**What you will do**
Locate each line below that includes "these" and reproduce it.

**Material provided**
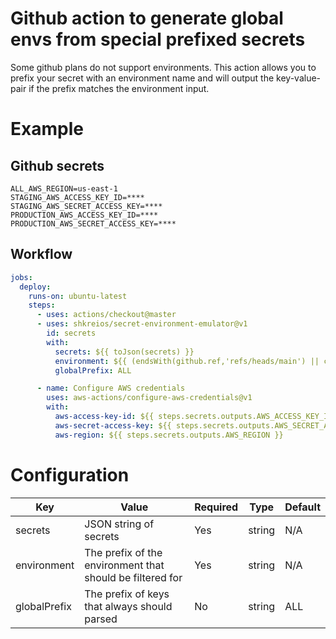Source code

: ﻿# Github action to generate global envs from special prefixed secrets

Some github plans do not support environments.
This action allows you to prefix your secret with an environment name and will output the key-value-pair if the prefix matches the environment input.

# Example

## Github secrets

```
ALL_AWS_REGION=us-east-1
STAGING_AWS_ACCESS_KEY_ID=****
STAGING_AWS_SECRET_ACCESS_KEY=****
PRODUCTION_AWS_ACCESS_KEY_ID=****
PRODUCTION_AWS_SECRET_ACCESS_KEY=****
```

## Workflow

```yaml
jobs:
  deploy:
    runs-on: ubuntu-latest
    steps:
      - uses: actions/checkout@master
      - uses: shkreios/secret-environment-emulator@v1
        id: secrets
        with:
          secrets: ${{ toJson(secrets) }}
          environment: ${{ (endsWith(github.ref,'refs/heads/main') || contains(github.ref, 'tags')) && 'production' || 'staging' }}
          globalPrefix: ALL

      - name: Configure AWS credentials
        uses: aws-actions/configure-aws-credentials@v1
        with:
          aws-access-key-id: ${{ steps.secrets.outputs.AWS_ACCESS_KEY_ID }}
          aws-secret-access-key: ${{ steps.secrets.outputs.AWS_SECRET_ACCESS_KEY }}
          aws-region: ${{ steps.secrets.outputs.AWS_REGION }}
```

# Configuration

| Key          | Value                                                     | Required | Type   | Default |
| ------------ | --------------------------------------------------------- | -------- | ------ | ------- |
| secrets      | JSON string of secrets                                    | Yes      | string | N/A     |
| environment  | The prefix of the environment that should be filtered for | Yes      | string | N/A     |
| globalPrefix | The prefix of keys that always should parsed              | No       | string | ALL     |
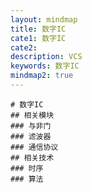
 ```yaml
---
layout: mindmap
title: 数字IC
cate1: 数字IC
cate2:
description: VCS
keywords: 数字IC
mindmap2: true
---
```



```mindmap
# 数字IC
## 相关模块
### 与非门
### 滤波器
### 通信协议
## 相关技术
### 时序
### 算法
```
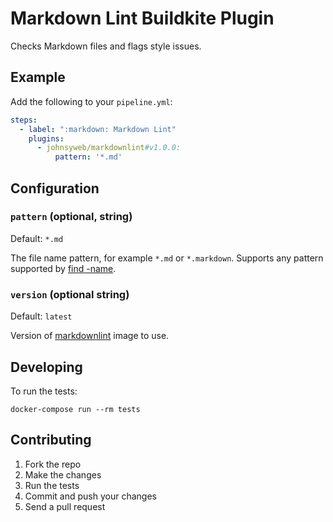 # Markdown Lint Buildkite Plugin

Checks Markdown files and flags style issues.

## Example

Add the following to your `pipeline.yml`:

```yml
steps:
  - label: ":markdown: Markdown Lint"
    plugins:
      - johnsyweb/markdownlint#v1.0.0:
          pattern: '*.md'
```

## Configuration

### `pattern` (optional, string)

Default: `*.md`

The file name pattern, for example `*.md` or `*.markdown`. Supports any pattern
supported by [find -name](http://man7.org/linux/man-pages/man1/find.1.html).

### `version` (optional string)

Default: `latest`

Version of
[markdownlint](https://hub.docker.com/r/markdownlint/markdownlint/tags) image to
use.

## Developing

To run the tests:

```shell
docker-compose run --rm tests
```

## Contributing

1. Fork the repo
2. Make the changes
3. Run the tests
4. Commit and push your changes
5. Send a pull request
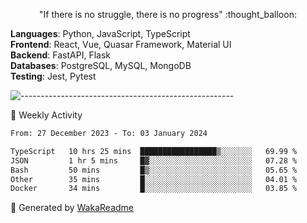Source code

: <p align="center"> 
  "If there is no struggle, there is no progress" :thought_balloon:
</p>

<p align="left">
  <strong>Languages</strong>: Python, JavaScript, TypeScript<br>
  <strong>Frontend</strong>: React, Vue, Quasar Framework, Material UI<br>
  <strong>Backend</strong>: FastAPI, Flask<br>
  <strong>Databases</strong>: PostgreSQL, MySQL, MongoDB<br>
  <strong>Testing</strong>: Jest, Pytest<br>
</p>

![-----------------------------------------------------](https://raw.githubusercontent.com/andreasbm/readme/master/assets/lines/vintage.png)

🎯 Weekly Activity

<!--START_SECTION:waka-->

```txt
From: 27 December 2023 - To: 03 January 2024

TypeScript   10 hrs 25 mins  █████████████████▒░░░░░░░   69.99 %
JSON         1 hr 5 mins     █▓░░░░░░░░░░░░░░░░░░░░░░░   07.28 %
Bash         50 mins         █▒░░░░░░░░░░░░░░░░░░░░░░░   05.65 %
Other        35 mins         █░░░░░░░░░░░░░░░░░░░░░░░░   04.01 %
Docker       34 mins         █░░░░░░░░░░░░░░░░░░░░░░░░   03.85 %
```

<!--END_SECTION:waka-->


🚀 Generated by [WakaReadme](https://github.com/athul/waka-readme)
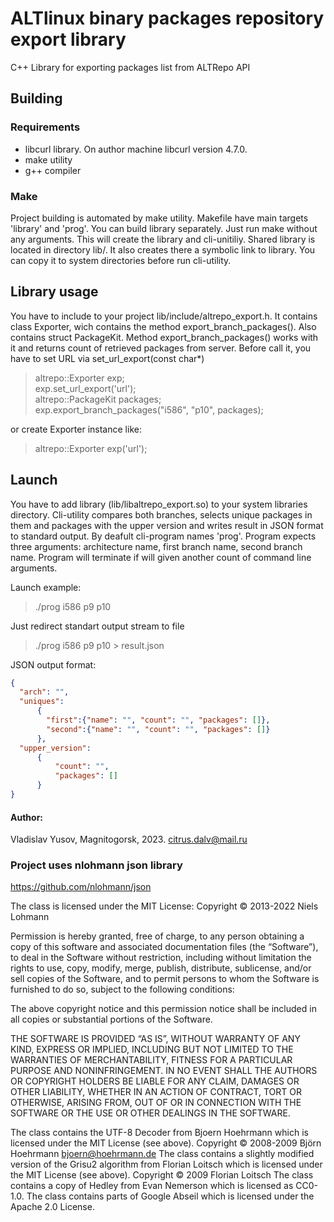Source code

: # ALTlinux binary packages repository export library
C++ Library for exporting packages list from ALTRepo API

## Building
### Requirements
* libcurl library. On author machine libcurl version 4.7.0.
* make utility
* g++ compiler
### Make
  Project building is automated by make utility. Makefile have main targets 'library' and 'prog'. You can build library separately.
  Just run make without any arguments. This will create the library and cli-unitiliy. Shared library is located in directory lib/.
  It also creates there a symbolic link to library. You can copy it to system directories before run cli-utility.
  
## Library usage
You have to include to your project lib/include/altrepo_export.h. It contains class Exporter, wich contains the method export_branch_packages(). Also contains struct PackageKit. Method export_branch_packages() works with it and returns count of retrieved packages from server.
Before call it, you have to set URL via set_url_export(const char*)
> altrepo::Exporter exp;\
> exp.set_url_export('url');\
> altrepo::PackageKit packages;\
> exp.export_branch_packages("i586", "p10", packages);


or create Exporter instance like:
> altrepo::Exporter exp('url');

## Launch
You have to add library (lib/libaltrepo_export.so) to your system libraries directory.
Cli-utility compares both branches, selects unique packages in them and packages with the upper version and writes result in JSON format to standard output.
By deafult cli-program names 'prog'. Program expects three arguments: architecture name, first branch name, second branch name. Program will terminate if will given another count of command line arguments.

Launch example:
>  ./prog i586 p9 p10
  
Just redirect standart output stream to file
> ./prog i586 p9 p10 > result.json

JSON output format:
```json
{
  "arch": "",
  "uniques":
      {
        "first":{"name": "", "count": "", "packages": []},
        "second":{"name": "", "count": "", "packages": []}
      },
  "upper_version":
      {
          "count": "",
          "packages": []
      }
}
```
#### Author:
Vladislav Yusov, Magnitogorsk, 2023.
citrus.dalv@mail.ru


### Project uses nlohmann json library
https://github.com/nlohmann/json

The class is licensed under the MIT License:
Copyright © 2013-2022 Niels Lohmann

Permission is hereby granted, free of charge, to any person obtaining a copy of this software and associated documentation files (the “Software”), to deal in the Software without restriction, including without limitation the rights to use, copy, modify, merge, publish, distribute, sublicense, and/or sell copies of the Software, and to permit persons to whom the Software is furnished to do so, subject to the following conditions:

The above copyright notice and this permission notice shall be included in all copies or substantial portions of the Software.

THE SOFTWARE IS PROVIDED “AS IS”, WITHOUT WARRANTY OF ANY KIND, EXPRESS OR IMPLIED, INCLUDING BUT NOT LIMITED TO THE WARRANTIES OF MERCHANTABILITY, FITNESS FOR A PARTICULAR PURPOSE AND NONINFRINGEMENT. IN NO EVENT SHALL THE AUTHORS OR COPYRIGHT HOLDERS BE LIABLE FOR ANY CLAIM, DAMAGES OR OTHER LIABILITY, WHETHER IN AN ACTION OF CONTRACT, TORT OR OTHERWISE, ARISING FROM, OUT OF OR IN CONNECTION WITH THE SOFTWARE OR THE USE OR OTHER DEALINGS IN THE SOFTWARE.

The class contains the UTF-8 Decoder from Bjoern Hoehrmann which is licensed under the MIT License (see above). Copyright © 2008-2009 Björn Hoehrmann bjoern@hoehrmann.de
The class contains a slightly modified version of the Grisu2 algorithm from Florian Loitsch which is licensed under the MIT License (see above). Copyright © 2009 Florian Loitsch
The class contains a copy of Hedley from Evan Nemerson which is licensed as CC0-1.0.
The class contains parts of Google Abseil which is licensed under the Apache 2.0 License.
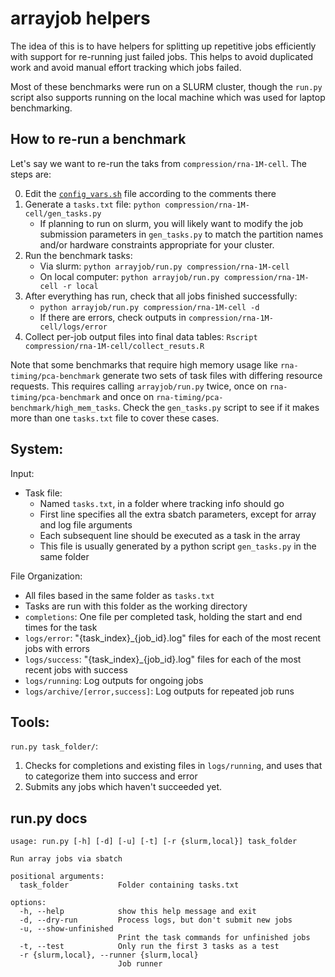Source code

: # arrayjob helpers

The idea of this is to have helpers for splitting up repetitive jobs efficiently with
support for re-running just failed jobs. This helps to avoid duplicated work and avoid
manual effort tracking which jobs failed.

Most of these benchmarks were run on a SLURM cluster, though the `run.py` script also supports
running on the local machine which was used for laptop benchmarking.

## How to re-run a benchmark

Let's say we want to re-run the taks from `compression/rna-1M-cell`. The steps are:

0. Edit the [`config_vars.sh`](../config_vars.sh) file according to the comments there
1. Generate a `tasks.txt` file: `python compression/rna-1M-cell/gen_tasks.py`
    - If planning to run on slurm, you will likely want to modify the job submission parameters in `gen_tasks.py`
      to match the partition names and/or hardware constraints appropriate for your cluster.
2. Run the benchmark tasks:
    - Via slurm: `python arrayjob/run.py compression/rna-1M-cell`
    - On local computer: `python arrayjob/run.py compression/rna-1M-cell -r local`
3. After everything has run, check that all jobs finished successfully:
    - `python arrayjob/run.py compression/rna-1M-cell -d`
    - If there are errors, check outputs in `compression/rna-1M-cell/logs/error`
4. Collect per-job output files into final data tables: `Rscript compression/rna-1M-cell/collect_resuts.R`

Note that some benchmarks that require high memory usage like `rna-timing/pca-benchmark` generate two sets
of task files with differing resource requests. This requires calling `arrayjob/run.py` twice, once on
`rna-timing/pca-benchmark` and once on `rna-timing/pca-benchmark/high_mem_tasks`. Check the `gen_tasks.py` script to see if it makes more than one `tasks.txt` file to cover these cases. 

## System:
Input:
- Task file:
    - Named `tasks.txt`, in a folder where tracking info should go
    - First line specifies all the extra sbatch parameters, except for array and log file arguments
    - Each subsequent line should be executed as a task in the array
    - This file is usually generated by a python script `gen_tasks.py` in the same folder

File Organization:
- All files based in the same folder as `tasks.txt`
- Tasks are run with this folder as the working directory
- `completions`: One file per completed task, holding the start and end times for the task
- `logs/error`: "{task_index}_{job_id}.log" files for each of the most recent jobs with errors
- `logs/success`: "{task_index}_{job_id}.log" files for each of the most recent jobs with success
- `logs/running`: Log outputs for ongoing jobs
- `logs/archive/[error,success]`: Log outputs for repeated job runs

## Tools:
`run.py task_folder/`:
1. Checks for completions and existing files in `logs/running`, and uses that to categorize them
    into success and error
2. Submits any jobs which haven't succeeded yet.


## run.py docs
```
usage: run.py [-h] [-d] [-u] [-t] [-r {slurm,local}] task_folder

Run array jobs via sbatch

positional arguments:
  task_folder           Folder containing tasks.txt

options:
  -h, --help            show this help message and exit
  -d, --dry-run         Process logs, but don't submit new jobs
  -u, --show-unfinished
                        Print the task commands for unfinished jobs
  -t, --test            Only run the first 3 tasks as a test
  -r {slurm,local}, --runner {slurm,local}
                        Job runner
```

**Reply to the exercise**
Most of these benchmarks were run on a SLURM cluster, though the `run.py` script also supports
`rna-timing/pca-benchmark` and once on `rna-timing/pca-benchmark/high_mem_tasks`. Check the `gen_tasks.py` script to see if it makes more than one `tasks.txt` file to cover these cases. 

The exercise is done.